He dropped medicine for nursing to spend time with patients
Health and Life-skills Outreach (Halo) programme promotes nursing as a career
Mr Koh Wei Shao, 26, was a medical student in the US when he suddenly decided to be a nurse.
He felt he wanted to interact more with patients to better help with their problems.
Mr Koh told The New Paper: "I feel that nursing takes a more holistic view of patient care.
"Doctors might be more qualified to diagnose disease, but nurses take time to care for the patient's psycho-social needs."
Now a Year 3 nursing student at the National University of Singapore (NUS), Mr Koh is involved in the Health and Life-skills Outreach (Halo) programme organised by the Ministry of Health to promote nursing as a career.
Held at the NUS Alice Lee Centre for Nursing Studies till May 25, the Halo programme is reaching out to 500 students from 16 secondary schools and junior colleges. The programme consists of game stations that simulate real-life patient care, teaching students how to clean a wound on a mannequin and how to tie a sling.
Irfan Mirzan, 14, a Secondary 2 student from Victoria School, said: "At this age, we get a lot of questions like 'what do you want to do in the future'. I could get a sense of what they do in nursing here and see if I have an interest in it."
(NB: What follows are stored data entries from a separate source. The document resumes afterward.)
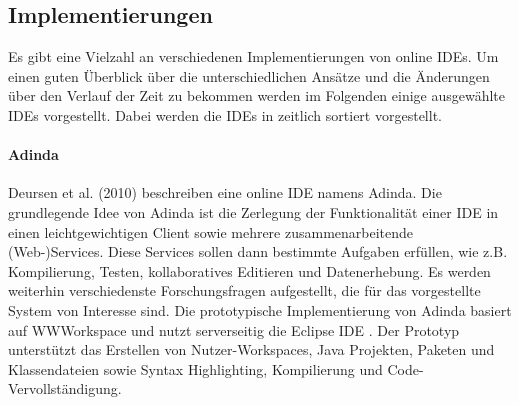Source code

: \subsection{Implementierungen}\label{section:stand-der-technik:literaturrecherche:implementierungen}

Es gibt eine Vielzahl an verschiedenen Implementierungen von online IDEs. Um einen guten Überblick über die unterschiedlichen Ansätze und die Änderungen über den Verlauf der Zeit zu bekommen werden im Folgenden einige ausgewählte IDEs vorgestellt. Dabei werden die IDEs in zeitlich sortiert vorgestellt.

\paragraph{Adinda}
Deursen et al. (2010) \cite{van_deursen_adinda_2010} beschreiben eine online IDE namens Adinda. Die grundlegende Idee von Adinda ist die Zerlegung der Funktionalität einer IDE in einen leichtgewichtigen Client sowie mehrere zusammenarbeitende (Web-)Services. Diese Services sollen dann bestimmte Aufgaben erfüllen, wie z.B. Kompilierung, Testen, kollaboratives Editieren und Datenerhebung. Es werden weiterhin verschiedenste Forschungsfragen aufgestellt, die für das vorgestellte System von Interesse sind. Die prototypische Implementierung von Adinda basiert auf WWWorkspace \cite{ryan_web_2007} und nutzt serverseitig die Eclipse IDE \cite{noauthor_eclipse_nodate}. Der Prototyp unterstützt das Erstellen von Nutzer-Workspaces, Java Projekten, Paketen und Klassendateien sowie Syntax Highlighting, Kompilierung und Code-Vervollständigung.


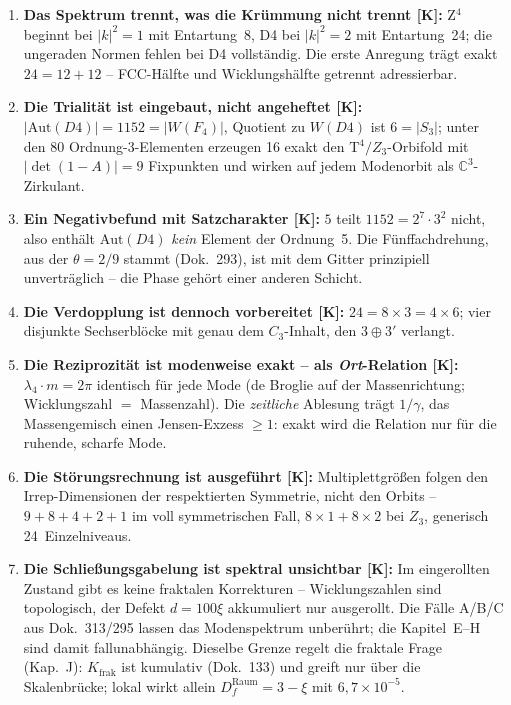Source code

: \begin{enumerate}
  \item \textbf{Das Spektrum trennt, was die Krümmung nicht trennt
        [K]:} Z$^4$ beginnt bei $|k|^2 = 1$ mit Entartung~8, D4 bei
        $|k|^2 = 2$ mit Entartung~24; die ungeraden Normen fehlen
        bei D4 vollständig. Die erste Anregung trägt exakt
        $24 = 12+12$ -- FCC-Hälfte und Wicklungshälfte getrennt
        adressierbar.
  \item \textbf{Die Trialität ist eingebaut, nicht angeheftet [K]:}
        $|\text{Aut}(D4)| = 1152 = |W(F_4)|$, Quotient zu $W(D4)$
        ist $6 = |S_3|$; unter den 80 Ordnung-3-Elementen erzeugen
        16 exakt den T$^4/Z_3$-Orbifold mit $|\det(1-A)| = 9$
        Fixpunkten und wirken auf jedem Modenorbit als
        $\mathbb{C}^3$-Zirkulant.
  \item \textbf{Ein Negativbefund mit Satzcharakter [K]:} $5$ teilt
        $1152 = 2^7\cdot3^2$ nicht, also enthält $\text{Aut}(D4)$
        \emph{kein} Element der Ordnung~5. Die Fünffachdrehung, aus
        der $\theta = 2/9$ stammt (Dok.~293), ist mit dem Gitter
        prinzipiell unverträglich -- die Phase gehört einer
        anderen Schicht.
  \item \textbf{Die Verdopplung ist dennoch vorbereitet [K]:}
        $24 = 8\times3 = 4\times6$; vier disjunkte Sechserblöcke mit
        genau dem $C_3$-Inhalt, den $3\oplus3'$ verlangt.
  \item \textbf{Die Reziprozität ist modenweise exakt -- als
        \emph{Ort}-Relation [K]:} $\lambda_4\cdot m = 2\pi$
        identisch für jede Mode (de Broglie auf der
        Massenrichtung; Wicklungszahl $=$ Massenzahl). Die
        \emph{zeitliche} Ablesung trägt $1/\gamma$, das
        Massengemisch einen Jensen-Exzess $\ge1$: exakt wird die
        Relation nur für die ruhende, scharfe Mode.
  \item \textbf{Die Störungsrechnung ist ausgeführt [K]:}
        Multiplettgrößen folgen den Irrep-Dimensionen der
        respektierten Symmetrie, nicht den Orbits --
        $9+8+4+2+1$ im voll symmetrischen Fall, $8\times1+8\times2$
        bei $Z_3$, generisch 24~Einzelniveaus.
  \item \textbf{Die Schließungsgabelung ist spektral unsichtbar
        [K]:} Im eingerollten Zustand gibt es keine fraktalen
        Korrekturen -- Wicklungszahlen sind topologisch, der
        Defekt $d = 100\xi$ akkumuliert nur ausgerollt. Die
        Fälle A/B/C aus Dok.~313/295 lassen das Modenspektrum
        unberührt; die Kapitel~E--H sind damit fallunabhängig.
        Dieselbe Grenze regelt die fraktale Frage (Kap.~J):
        $K_\text{frak}$ ist kumulativ (Dok.~133) und greift nur
        über die Skalenbrücke; lokal wirkt allein
        $D_f^\text{Raum} = 3-\xi$ mit $6{,}7\times10^{-5}$.
\end{enumerate}

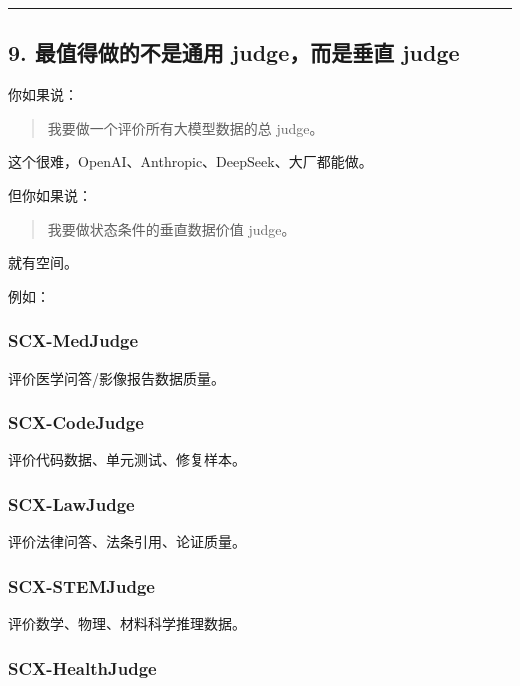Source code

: \documentclass[
  12pt,
]{ctexart}
\begin{document}
\begin{center}\rule{0.5\linewidth}{0.5pt}\end{center}

\subsection{9. 最值得做的不是通用 judge，而是垂直
judge}\label{ux6700ux503cux5f97ux505aux7684ux4e0dux662fux901aux7528-judgeux800cux662fux5782ux76f4-judge}

你如果说：

\begin{quote}
我要做一个评价所有大模型数据的总 judge。
\end{quote}

这个很难，OpenAI、Anthropic、DeepSeek、大厂都能做。

但你如果说：

\begin{quote}
我要做状态条件的垂直数据价值 judge。
\end{quote}

就有空间。

例如：

\subsubsection{SCX-MedJudge}\label{scx-medjudge}

评价医学问答/影像报告数据质量。

\subsubsection{SCX-CodeJudge}\label{scx-codejudge}

评价代码数据、单元测试、修复样本。

\subsubsection{SCX-LawJudge}\label{scx-lawjudge}

评价法律问答、法条引用、论证质量。

\subsubsection{SCX-STEMJudge}\label{scx-stemjudge}

评价数学、物理、材料科学推理数据。

\subsubsection{SCX-HealthJudge}\label{scx-healthjudge}
\end{document}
Doctors might be more qualified to diagnose disease, but nurses take time to care for the patient’s psycho-social needs.Mr Koh Wei Shao, who gave up medicine for nursing
Ethan Dhiren Divyanathan, his classmate, agreed: "I have an uncle who is a nurse, and I think the work he does is amazing. He helps a lot of people, and he can deal with blood and wounds."
Mr Koh, who is one of the few male nurses in the NUS nursing course, is glad that boys are encouraged to take up nursing.
He said: "When I took up nursing, I didn't think too much of it as a 'feminine profession', I just went for what I was passionate in."
His coursemate, Ms Julienne Reblora, 25, agreed.
She said: "It is good that secondary school boys are being exposed to nursing early. Then they can better appreciate the kind of roles nurses play and maybe take it up as a career."
Ms Lim Fui Ping, senior lecturer at NUS Nursing, was glad that nursing was becoming more popular among school-leavers.
She said: "Degree nursing will gain importance in Singapore. The increasingly complex healthcare setting will require nurses to have higher-order critical thinking and clinical judgment competencies in addition to proficiency in delivering nursing care."